• [YOUR OBJECTIVE]: Would you please give every entry again exactly, without the pictures?

Stored dataset items:
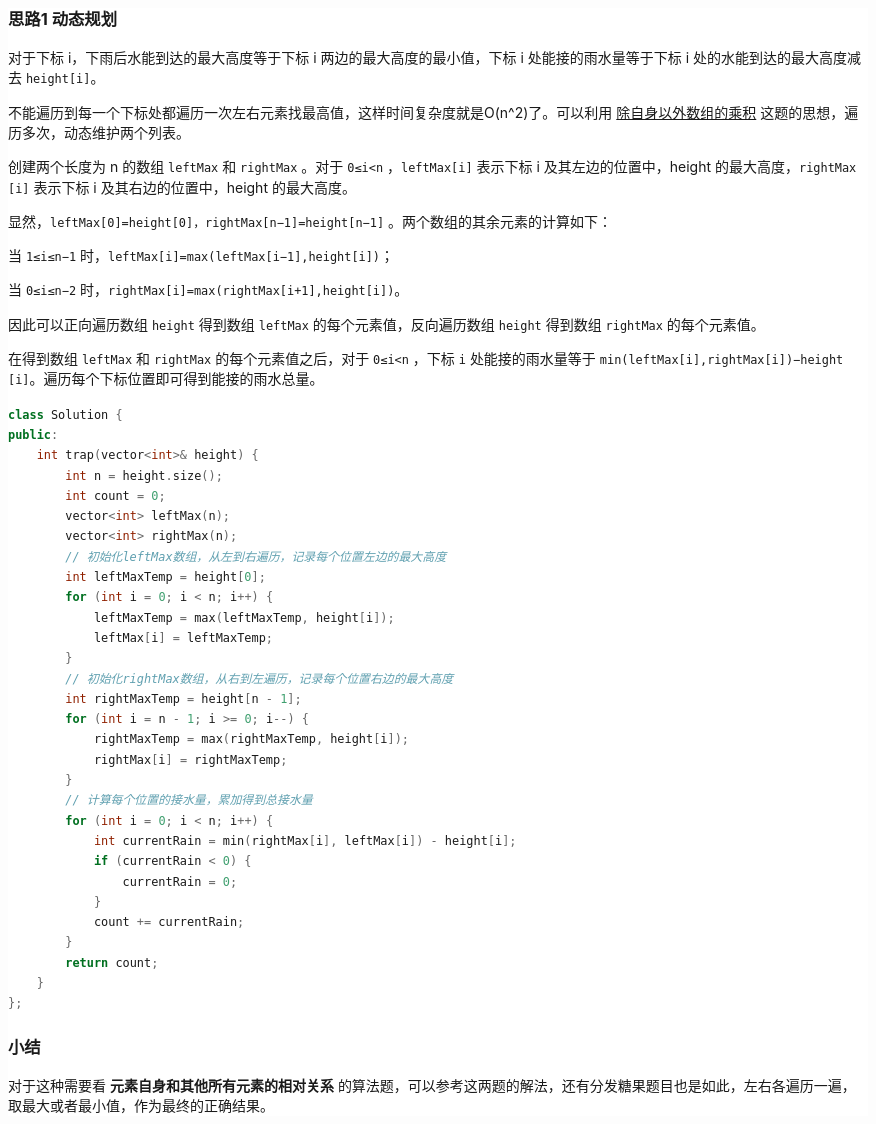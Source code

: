 ### 思路1 动态规划
对于下标 i，下雨后水能到达的最大高度等于下标 i 两边的最大高度的最小值，下标 i 处能接的雨水量等于下标 i 处的水能到达的最大高度减去 `height[i]`。

不能遍历到每一个下标处都遍历一次左右元素找最高值，这样时间复杂度就是O(n^2)了。可以利用 [除自身以外数组的乘积](https://leetcode.cn/problems/product-of-array-except-self/?envType=study-plan-v2&envId=top-interview-150) 这题的思想，遍历多次，动态维护两个列表。

创建两个长度为 n 的数组 `leftMax` 和 `rightMax` 。对于 `0≤i<n` ，`leftMax[i]` 表示下标 i 及其左边的位置中，height 的最大高度，`rightMax[i]` 表示下标 i 及其右边的位置中，height 的最大高度。

显然，`leftMax[0]=height[0]，rightMax[n−1]=height[n−1]` 。两个数组的其余元素的计算如下：

当 `1≤i≤n−1` 时，`leftMax[i]=max(leftMax[i−1],height[i])`；

当 `0≤i≤n−2` 时，`rightMax[i]=max(rightMax[i+1],height[i])`。

因此可以正向遍历数组 `height` 得到数组 `leftMax` 的每个元素值，反向遍历数组 `height` 得到数组 `rightMax` 的每个元素值。

在得到数组 `leftMax` 和 `rightMax` 的每个元素值之后，对于 `0≤i<n` ，下标 `i` 处能接的雨水量等于 `min(leftMax[i],rightMax[i])−height[i]`。遍历每个下标位置即可得到能接的雨水总量。

```cpp
class Solution {
public:
    int trap(vector<int>& height) {
        int n = height.size();
        int count = 0;
        vector<int> leftMax(n);
        vector<int> rightMax(n);
        // 初始化leftMax数组，从左到右遍历，记录每个位置左边的最大高度
        int leftMaxTemp = height[0];
        for (int i = 0; i < n; i++) {
            leftMaxTemp = max(leftMaxTemp, height[i]);
            leftMax[i] = leftMaxTemp;
        }
        // 初始化rightMax数组，从右到左遍历，记录每个位置右边的最大高度
        int rightMaxTemp = height[n - 1];
        for (int i = n - 1; i >= 0; i--) {
            rightMaxTemp = max(rightMaxTemp, height[i]);
            rightMax[i] = rightMaxTemp;
        }
        // 计算每个位置的接水量，累加得到总接水量
        for (int i = 0; i < n; i++) {
            int currentRain = min(rightMax[i], leftMax[i]) - height[i];
            if (currentRain < 0) {
                currentRain = 0;
            }
            count += currentRain;
        }
        return count;
    }
};
```

### 小结
对于这种需要看 **元素自身和其他所有元素的相对关系** 的算法题，可以参考这两题的解法，还有分发糖果题目也是如此，左右各遍历一遍，取最大或者最小值，作为最终的正确结果。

• [YOUR RESPONSE]:
Source code

: ### 思路1 动态规划
对于下标 i，下雨后水能到达的最大高度等于下标 i 两边的最大高度的最小值，下标 i 处能接的雨水量等于下标 i 处的水能到达的最大高度减去 `height[i]`。

不能遍历到每一个下标处都遍历一次左右元素找最高值，这样时间复杂度就是O(n^2)了。可以利用 [除自身以外数组的乘积](https://leetcode.cn/problems/product-of-array-except-self/?envType=study-plan-v2&envId=top-interview-150) 这题的思想，遍历多次，动态维护两个列表。

创建两个长度为 n 的数组 `leftMax` 和 `rightMax` 。对于 `0≤i<n` ，`leftMax[i]` 表示下标 i 及其左边的位置中，height 的最大高度，`rightMax[i]` 表示下标 i 及其右边的位置中，height 的最大高度。

显然，`leftMax[0]=height[0]，rightMax[n−1]=height[n−1]` 。两个数组的其余元素的计算如下：

当 `1≤i≤n−1` 时，`leftMax[i]=max(leftMax[i−1],height[i])`；

当 `0≤i≤n−2` 时，`rightMax[i]=max(rightMax[i+1],height[i])`。

因此可以正向遍历数组 `height` 得到数组 `leftMax` 的每个元素值，反向遍历数组 `height` 得到数组 `rightMax` 的每个元素值。

在得到数组 `leftMax` 和 `rightMax` 的每个元素值之后，对于 `0≤i<n` ，下标 `i` 处能接的雨水量等于 `min(leftMax[i],rightMax[i])−height[i]`。遍历每个下标位置即可得到能接的雨水总量。

```cpp
class Solution {
public:
    int trap(vector<int>& height) {
        int n = height.size();
        int count = 0;
        vector<int> leftMax(n);
        vector<int> rightMax(n);
        // 初始化leftMax数组，从左到右遍历，记录每个位置左边的最大高度
        int leftMaxTemp = height[0];
        for (int i = 0; i < n; i++) {
            leftMaxTemp = max(leftMaxTemp, height[i]);
            leftMax[i] = leftMaxTemp;
        }
        // 初始化rightMax数组，从右到左遍历，记录每个位置右边的最大高度
        int rightMaxTemp = height[n - 1];
        for (int i = n - 1; i >= 0; i--) {
            rightMaxTemp = max(rightMaxTemp, height[i]);
            rightMax[i] = rightMaxTemp;
        }
        // 计算每个位置的接水量，累加得到总接水量
        for (int i = 0; i < n; i++) {
            int currentRain = min(rightMax[i], leftMax[i]) - height[i];
            if (currentRain < 0) {
                currentRain = 0;
            }
            count += currentRain;
        }
        return count;
    }
};
```

### 小结
对于这种需要看 **元素自身和其他所有元素的相对关系** 的算法题，可以参考这两题的解法，还有分发糖果题目也是如此，左右各遍历一遍，取最大或者最小值，作为最终的正确结果。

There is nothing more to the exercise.